Изменить стиль страницы

Поужинав, Дао пошла в дом и уложила сына. Потом вместе с братом сидела на циновке и пила чай. Старуха с невесткой пришли и тоже присели около них. «Тетушка» Кой оказалась совсем молодой, пожалуй, еще моложе Дао. Она была высокая, стройная, вся какая-то ладная и крепкая. Рукава плотно облегали ее красивые круглые руки, на щеках горел румянец, волосы, схваченные заколкой у самого затылка, падали на плечи.

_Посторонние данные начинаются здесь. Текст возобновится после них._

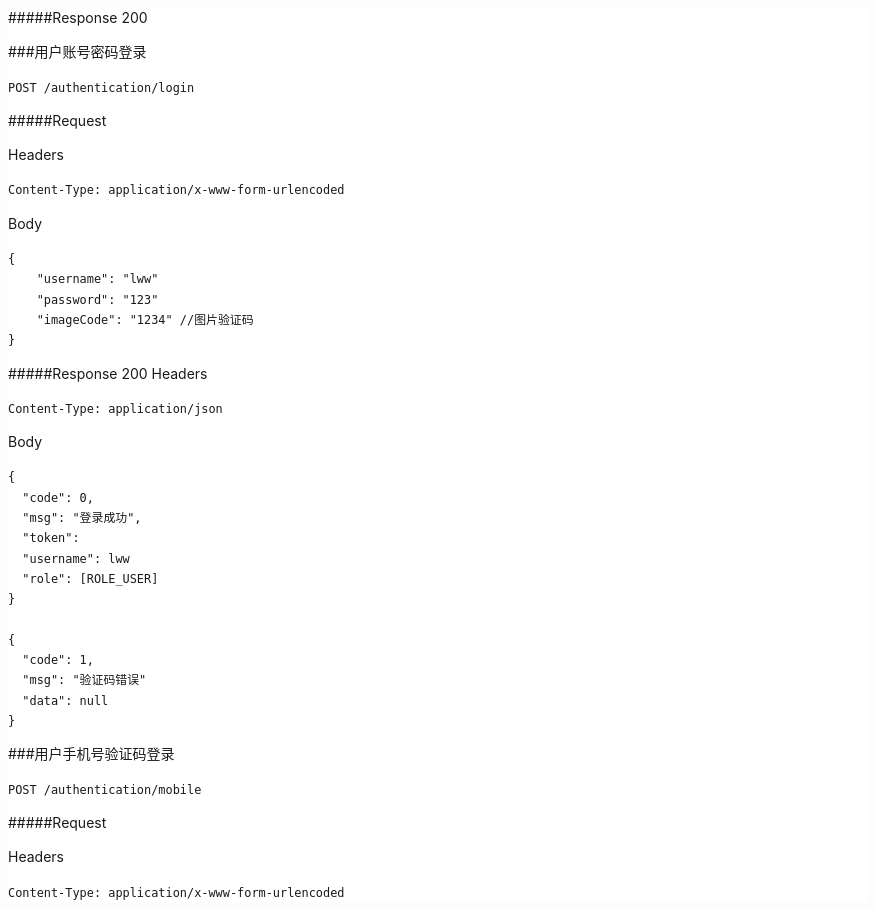 #####Response  200

 
###用户账号密码登录
```
POST /authentication/login
```
#####Request 

Headers
```
Content-Type: application/x-www-form-urlencoded
```

Body

```
{
    "username": "lww"
    "password": "123"
    "imageCode": "1234" //图片验证码
}
```
#####Response  200
Headers

```
Content-Type: application/json
```

Body

```
{
  "code": 0,
  "msg": "登录成功",
  "token":
  "username": lww
  "role": [ROLE_USER]
}

{
  "code": 1,
  "msg": "验证码错误" 
  "data": null
}
```
###用户手机号验证码登录
```
POST /authentication/mobile
```
#####Request 

Headers
```
Content-Type: application/x-www-form-urlencoded
```

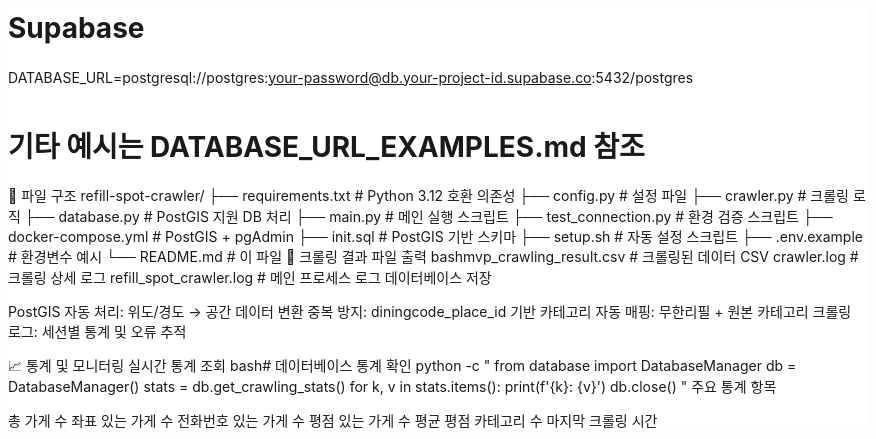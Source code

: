 # Supabase

DATABASE_URL=postgresql://postgres:your-password@db.your-project-id.supabase.co:5432/postgres

# 기타 예시는 DATABASE_URL_EXAMPLES.md 참조

📁 파일 구조
refill-spot-crawler/
├── requirements.txt # Python 3.12 호환 의존성
├── config.py # 설정 파일
├── crawler.py # 크롤링 로직
├── database.py # PostGIS 지원 DB 처리
├── main.py # 메인 실행 스크립트
├── test_connection.py # 환경 검증 스크립트
├── docker-compose.yml # PostGIS + pgAdmin
├── init.sql # PostGIS 기반 스키마
├── setup.sh # 자동 설정 스크립트
├── .env.example # 환경변수 예시
└── README.md # 이 파일
🎯 크롤링 결과
파일 출력
bashmvp_crawling_result.csv # 크롤링된 데이터 CSV
crawler.log # 크롤링 상세 로그
refill_spot_crawler.log # 메인 프로세스 로그
데이터베이스 저장

PostGIS 자동 처리: 위도/경도 → 공간 데이터 변환
중복 방지: diningcode_place_id 기반
카테고리 자동 매핑: 무한리필 + 원본 카테고리
크롤링 로그: 세션별 통계 및 오류 추적

📈 통계 및 모니터링
실시간 통계 조회
bash# 데이터베이스 통계 확인
python -c "
from database import DatabaseManager
db = DatabaseManager()
stats = db.get_crawling_stats()
for k, v in stats.items(): print(f'{k}: {v}')
db.close()
"
주요 통계 항목

총 가게 수
좌표 있는 가게 수
전화번호 있는 가게 수
평점 있는 가게 수
평균 평점
카테고리 수
마지막 크롤링 시간

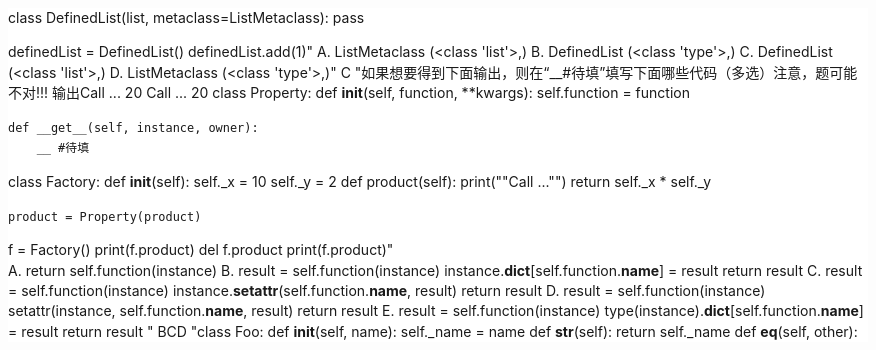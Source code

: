  
class DefinedList(list, metaclass=ListMetaclass): 
    pass 
 
 
definedList = DefinedList() 
definedList.add(1)"	
A.
ListMetaclass 
(<class 'list'>,)
B.
DefinedList 
(<class 'type'>,)
C.
DefinedList 
(<class 'list'>,)
D.
ListMetaclass 
(<class 'type'>,)"	C
"如果想要得到下面输出，则在“__#待填”填写下面哪些代码（多选）注意，题可能不对!!!
输出Call ... 20 Call ... 20
class Property: 
    def __init__(self, function, **kwargs): 
        self.function = function 
 
    def __get__(self, instance, owner): 
        __ #待填 
class Factory: 
    def __init__(self): 
        self._x = 10 
        self._y = 2 
    def product(self): 
        print(""Call ..."") 
        return self._x * self._y 
 
    product = Property(product) 
 
f = Factory() 
print(f.product) 
del f.product 
print(f.product)"	
A.
return self.function(instance)
B.
result = self.function(instance) 
instance.__dict__[self.function.__name__] = result 
return result
C.
result = self.function(instance) 
instance.__setattr__(self.function.__name__, result) 
return result
D.
result = self.function(instance) 
setattr(instance, self.function.__name__, result) 
return result
E.
result = self.function(instance) 
type(instance).__dict__[self.function.__name__] = result 
return result
"	BCD
"class Foo: 
    def __init__(self, name): 
        self._name = name 
    def __str__(self): 
        return self._name 
    def __eq__(self, other):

Она непринужденно опустилась на циновку позади Дао и сказала:

— Ну, у продавщицы ананасов сегодня праздник.

— Какой продавщицы? — спросил Лыонг.

— Ну, уж, это — наша женская тайна. Спросите Дао, может, она вам потом и расскажет.

Кой лукаво улыбалась. Задержав взгляд на госте, она с любопытством изучала его.

— Позвольте у вас узнать, на всех вьетнамских самолетах летают наши летчики, да?

— А кто же еще, если не наши! — засмеялся он.

— Да я и сама знаю, просто хотела убедиться. Это же здорово! А учитель в школе говорил, что реактивным самолетом могут управлять только крупные и рослые люди… Дао, помнишь американца, сбитого здесь, у нас, в мае? Он весил, наверно, не меньше центнера и был здоровенный, как горилла. АН нет, и нам это тоже под силу. Молодцы!

— Не только пилоты, но и вся аэродромная команда: инженеры, техники, рабочие — тоже наши. Нет такого дела, которому нельзя было бы выучиться. — Он снова улыбнулся.

— А знаете, в прошлом году, когда у нас свои самолеты только появились, несколько МиГов пролетело над деревней. Что тут началось в нашем бабьем царстве! Одна — наутек, другая норовит пальнуть в небо. Теперь-то уж мы привыкли: отличаем на слух, когда летят наши, а когда — «джонсоны». Жаль, надо мне уходить, — у нас в бригаде сегодня собрание. Ну, счастливо оставаться.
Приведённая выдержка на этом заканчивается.